Futsal: My first sports photography experience

I went to my first futsal game!  It was a sport I didn’t know at all. But I had a chance to photograph it. Futsal Tokyo Meetup kindly allowed me access to one of their matches. It was an exciting night!

YouTube, as usual, was indispensable. It taught me everything a beginner needed. One thing I didn’t know was how to photograph it. That proved a challenge.

I have done some cricket photography. But that game is very different. It is outside. You have natural light. Higher shutter speeds are common. The action is further from the lens. Photographing that sport is not so difficult. Futsal was different.

At the venue, I found two courts, outside and inside. But, I discovered that the lighting for the outdoor one wasn’t good enough for photography. It was bright enough for the human eye, but I judged it insufficient for my camera’s sensor.

That left me with the indoor court. While not ideal, I thought it was workable. It was a little dark, but I felt that everything would work out with post-processing. 

The biggest problem was the fast action. Sometimes ball possession changed in the blink of an eye. I needed to react quickly as the game moved up and down the field. Futsal is high-paced.

By the end of the night, I had taken close to 3000 pictures! I also met and talked to some great people. Futsal Tokyo Meetup ran a fun group.

Problems with photographing futsal indoors

After looking through my photos, I came up with a few things:

  1. The lighting will probably be poor. Bad lights can also affect white balance.
  2. Action is nonstop so if you are chomping, or your mind wanders, you will probably miss something. Keep your eye on the game as much as possible.
  3. You need high shutter speeds, or your pictures will have blurry players in them.
  4. Shooting from the sidelines in the middle of the court means players will be running quickly past you. The distance from you to the ball can be very close indeed. You need to keep your head and camera swiveling.
  5. Occasionally the ball flies in some random direction. You need to be alert because it does happen. Keep your camera safe and away from potential damage.

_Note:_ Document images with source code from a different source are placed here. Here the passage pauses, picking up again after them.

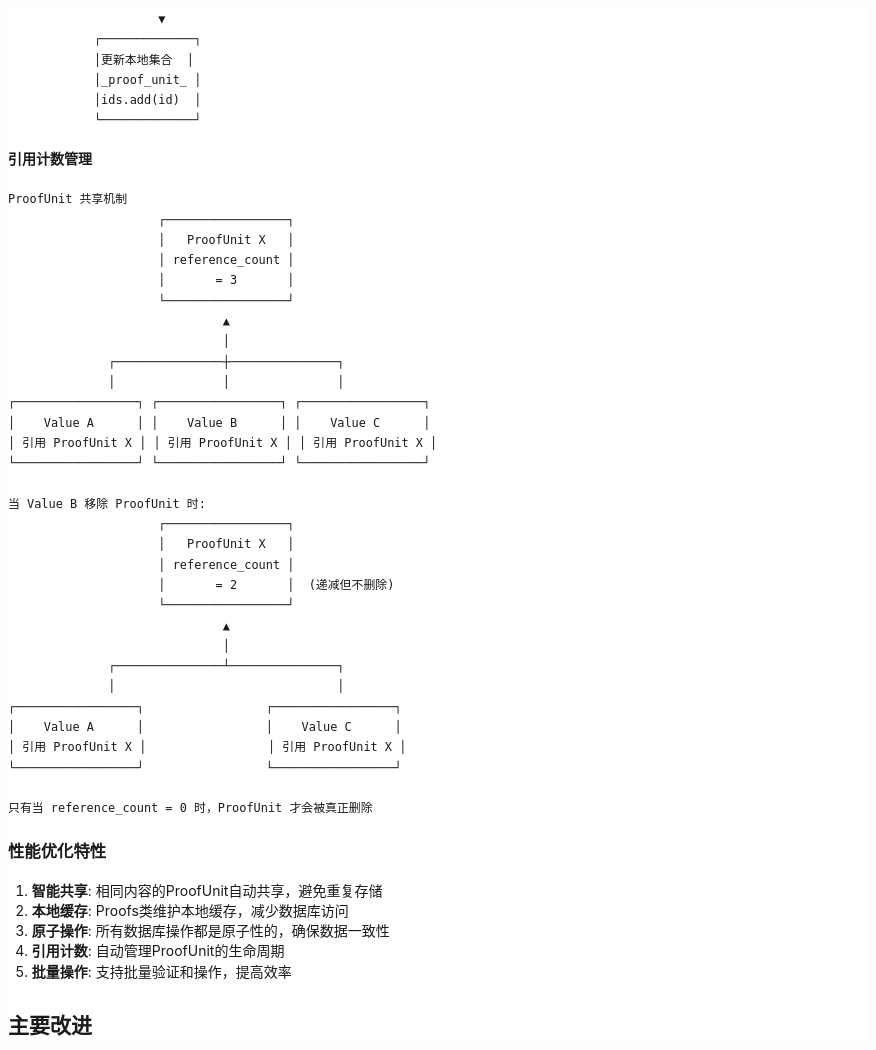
 ```
                     ▼
            ┌─────────────┐
            │更新本地集合  │
            │_proof_unit_ │
            │ids.add(id)  │
            └─────────────┘
```

#### 引用计数管理
```
ProofUnit 共享机制
                     ┌─────────────────┐
                     │   ProofUnit X   │
                     │ reference_count │
                     │       = 3       │
                     └─────────────────┘
                              ▲
                              │
              ┌───────────────┼───────────────┐
              │               │               │
┌─────────────────┐ ┌─────────────────┐ ┌─────────────────┐
│    Value A      │ │    Value B      │ │    Value C      │
│ 引用 ProofUnit X │ │ 引用 ProofUnit X │ │ 引用 ProofUnit X │
└─────────────────┘ └─────────────────┘ └─────────────────┘

当 Value B 移除 ProofUnit 时:
                     ┌─────────────────┐
                     │   ProofUnit X   │
                     │ reference_count │
                     │       = 2       │  (递减但不删除)
                     └─────────────────┘
                              ▲
                              │
              ┌───────────────┴───────────────┐
              │                               │
┌─────────────────┐                 ┌─────────────────┐
│    Value A      │                 │    Value C      │
│ 引用 ProofUnit X │                 │ 引用 ProofUnit X │
└─────────────────┘                 └─────────────────┘

只有当 reference_count = 0 时，ProofUnit 才会被真正删除
```

### 性能优化特性

1. **智能共享**: 相同内容的ProofUnit自动共享，避免重复存储
2. **本地缓存**: Proofs类维护本地缓存，减少数据库访问
3. **原子操作**: 所有数据库操作都是原子性的，确保数据一致性
4. **引用计数**: 自动管理ProofUnit的生命周期
5. **批量操作**: 支持批量验证和操作，提高效率

## 主要改进
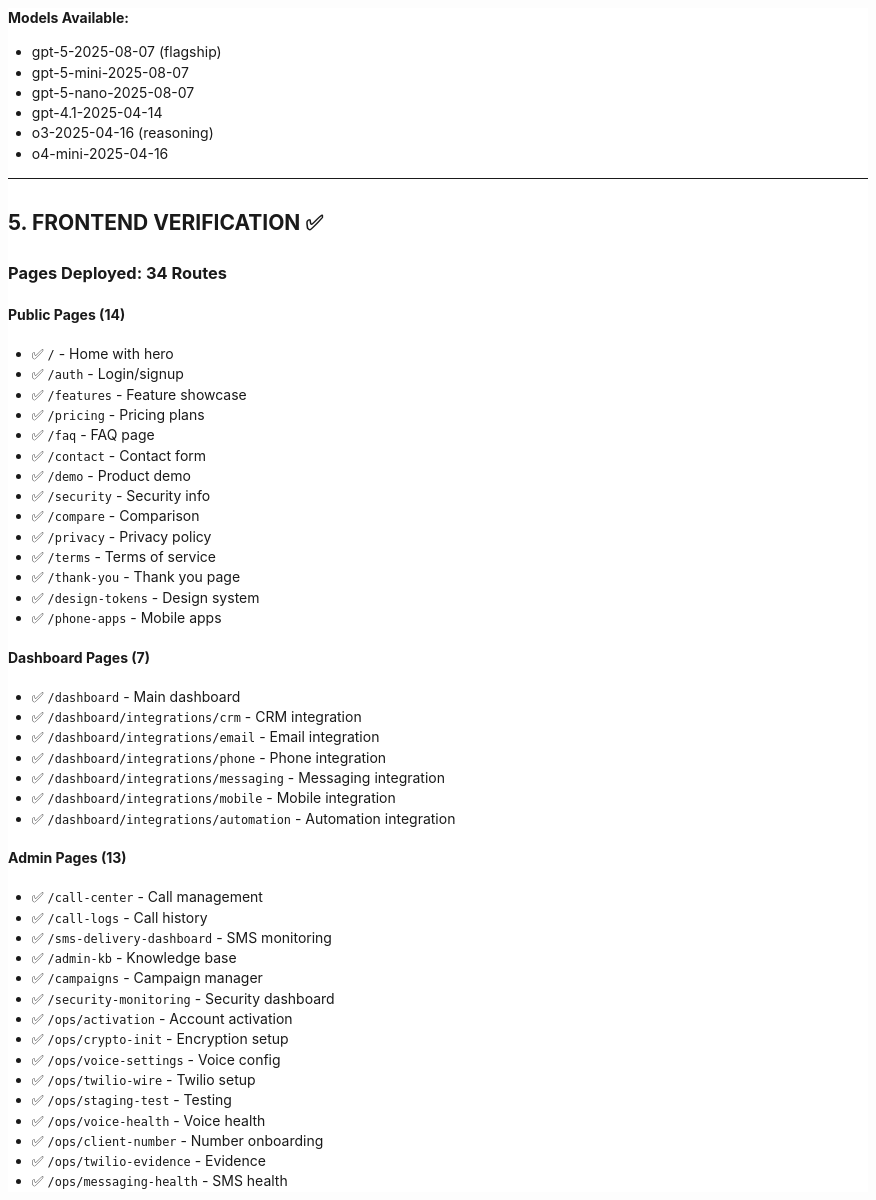 **Models Available:**
- gpt-5-2025-08-07 (flagship)
- gpt-5-mini-2025-08-07
- gpt-5-nano-2025-08-07
- gpt-4.1-2025-04-14
- o3-2025-04-16 (reasoning)
- o4-mini-2025-04-16

---

## 5. FRONTEND VERIFICATION ✅

### Pages Deployed: 34 Routes

#### Public Pages (14)
- ✅ `/` - Home with hero
- ✅ `/auth` - Login/signup
- ✅ `/features` - Feature showcase
- ✅ `/pricing` - Pricing plans
- ✅ `/faq` - FAQ page
- ✅ `/contact` - Contact form
- ✅ `/demo` - Product demo
- ✅ `/security` - Security info
- ✅ `/compare` - Comparison
- ✅ `/privacy` - Privacy policy
- ✅ `/terms` - Terms of service
- ✅ `/thank-you` - Thank you page
- ✅ `/design-tokens` - Design system
- ✅ `/phone-apps` - Mobile apps

#### Dashboard Pages (7)
- ✅ `/dashboard` - Main dashboard
- ✅ `/dashboard/integrations/crm` - CRM integration
- ✅ `/dashboard/integrations/email` - Email integration
- ✅ `/dashboard/integrations/phone` - Phone integration
- ✅ `/dashboard/integrations/messaging` - Messaging integration
- ✅ `/dashboard/integrations/mobile` - Mobile integration
- ✅ `/dashboard/integrations/automation` - Automation integration

#### Admin Pages (13)
- ✅ `/call-center` - Call management
- ✅ `/call-logs` - Call history
- ✅ `/sms-delivery-dashboard` - SMS monitoring
- ✅ `/admin-kb` - Knowledge base
- ✅ `/campaigns` - Campaign manager
- ✅ `/security-monitoring` - Security dashboard
- ✅ `/ops/activation` - Account activation
- ✅ `/ops/crypto-init` - Encryption setup
- ✅ `/ops/voice-settings` - Voice config
- ✅ `/ops/twilio-wire` - Twilio setup
- ✅ `/ops/staging-test` - Testing
- ✅ `/ops/voice-health` - Voice health
- ✅ `/ops/client-number` - Number onboarding
- ✅ `/ops/twilio-evidence` - Evidence
- ✅ `/ops/messaging-health` - SMS health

My tips for photographing futsal

  • On arrival 

Walk around with your camera and take pictures from different court areas. This should give you a good idea of lighting conditions.

  • To get as much light as possible for the picture

I shot at the maximum lens aperture

  • Use a very high ISO  

Court lighting will be enough for the human eye. But it might be a little dark for some cameras, so boost that ISO! Keep in mind that this might increase noise.

  • Avoid blurry players in pictures.

Freeze that action by keeping shutter speeds at 1/500 second when possible. The downside of that is it will make your pictures darker (so see the next point!)

  • My pictures are dark! 

Don’t worry if your pictures are one or two stops underexposed. You should be able to recover that in post-processing.

  • Get as low as physically possible to take pictures

That will make people look bigger and more heroic. Photographing from eye level makes the players look small and insignificant.

  • Don’t miss the emotions.  

This was my biggest mistake in my first game. I didn’t realize until later I missed the after-game interactions between players. Smiles, fist, and elbow bumps look great in pictures.

  • Lens choices  

I took all my lenses (not that I own many). The longer lenses got the most use. It was good to have the ability to zoom in. My 16-55 mm lens was good for the majority of shots. Another lens I used was the 55-200. My 10-24 mm got no use that night.

  • On arrival

Walk around with your camera and take pictures from different court areas. This should give you a good idea of lighting conditions.

Where is the best place to take pictures?

From my first experience, I’ll say the ends of the court are best. That is where the goals are! And you will have more time. Players will be either running to or from you. That is much easier than working laterally in the middle area. Still, anywhere can yield nice pictures. Be flexible.

Is futsal a good for sports photography?

Without a doubt, I say yes! It is a great game. Here are my reasons:

  • It is the fastest-growing indoor sport in the world.
  • It is quick and action-filled. There is little downtime.
  • As it is fast, you get many opportunities to take exciting pictures. They keep popping up during the game.

Can anyone play with Futsal Tokyo Meetup?

Joining is no problem!  FTM is a great group, and they welcome everyone. They have players from beginner to advanced. If you look at their look at their Meetup page, you can see when and where they play. Don’t be shy. They are very friendly.  Join them!

And don’t worry about language! It’s a multi-lingual group. You don’t need to speak Japanese. People from all over the world are in the group.

Wrapping up

Futsal is another sport I want to photograph again. It is ideally suited to sports photography. Still, there are many things I need to learn about it. If you have any comments or questions, please leave them below. And if you have any tips for me, tell me those too!